いのちのいずみ

クリスチャン・ブログ

真の礼拝者とされる喜び

 


 「人生の目的は神への感謝」と、私は救われたときに主から教えられ、その後も、節々で教えられ続けています。
 「神への感謝」とは、生きておられるまことの神様をほめたたえること、神を礼拝することです。

 「礼拝」とは、「ご利益に対するお礼」ではありません。「神様からいただいた賜物」を喜ぶのではなく、それらすべての「与え主であられる神様ご自身」を喜び、ほめたたえることです。
 

 「礼拝」と聞くと、とても堅苦しい儀式的なものを連想しやすいのですが、私は旅先で、ひとりの兄弟(男性クリスチャン)の礼拝を聞き、感動に胸を震わせられました。

 

 しかし、真の礼拝者たちが霊とまことによって父を礼拝する時が来ます。今がその時です。父はこのような人々を礼拝者として求めておられるからです。
 神は霊ですから、神を礼拝する者は、霊とまことによって礼拝しなければなりません。」 ヨハネ4:23-24

 

 大きくがっちりした体格の兄弟の唇から、こぼれ出た礼拝の言葉は、父なる神様に対する、非常に深い内なる感動の泉から、静かに流れ出る清水のようでした。
 「恵み深い、父なる神様…。」

 初めの呼びかけを聞いただけで、彼がどれほど父なる神様を慕い、敬っておられるか、その溢れるばかりの感動が、私の内側にまで注がれてきて、まるで打ち水のように、その場をきよめ尽くしていくのを感じました。

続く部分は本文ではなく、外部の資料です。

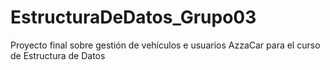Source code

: # EstructuraDeDatos_Grupo03
Proyecto final sobre gestión de vehículos e usuarios AzzaCar para el curso de Estructura de Datos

 彼は、とても素直な言葉で、愛し慕う神様の素晴らしいご本質をほめたたえました。
 その素朴な礼拝からは、彼が神様の麗しいご性質に、いかに心を奪われているかが、沁み入るように伝わりました。
 

 私は、その礼拝に触れる幸いにあずかり、「霊とまことによる礼拝」とは、このようなものかと圧倒されました。
 礼拝とは、まことにかぐわしいぶどう酒のようです。それは、父なる神様のお喜びであるばかりではなく、それを分かち合う私たちの心をも、心地よく酔わせてくれます。
 神様は、私たち人間に、この「礼拝」という特権を与えてくださいました。「礼拝」こそ、人生の目的です。
 

 しかし、罪に覆われて盲目とされた人間は、「正しい礼拝の対象である神様」を見失ってしまいました。
 それでも人間は、「礼拝の心地よさ」を知っているのです。神様が人間をそのようにお造りになったからです。
 それで人は、「礼拝すべき何か」、「礼拝の対象」を、探し求めて、さまよい歩くようになりました。人は「礼拝すること」を求めています。それほどまでに「礼拝」とは、心酔わせてくれるものなのです。

 

 彼らはぶどう酒を飲み、金、銀、青銅、鉄、木、石の神々を賛美した。 ダニエル5:4

 

 ある人は、「愛する者」を礼拝しています。それは、恋人であったり、わが子であったり、芸能人であるかも知れません。「愛する者」をほめたたえ、ひれ伏して、伏し拝み、わが身を削って仕えています。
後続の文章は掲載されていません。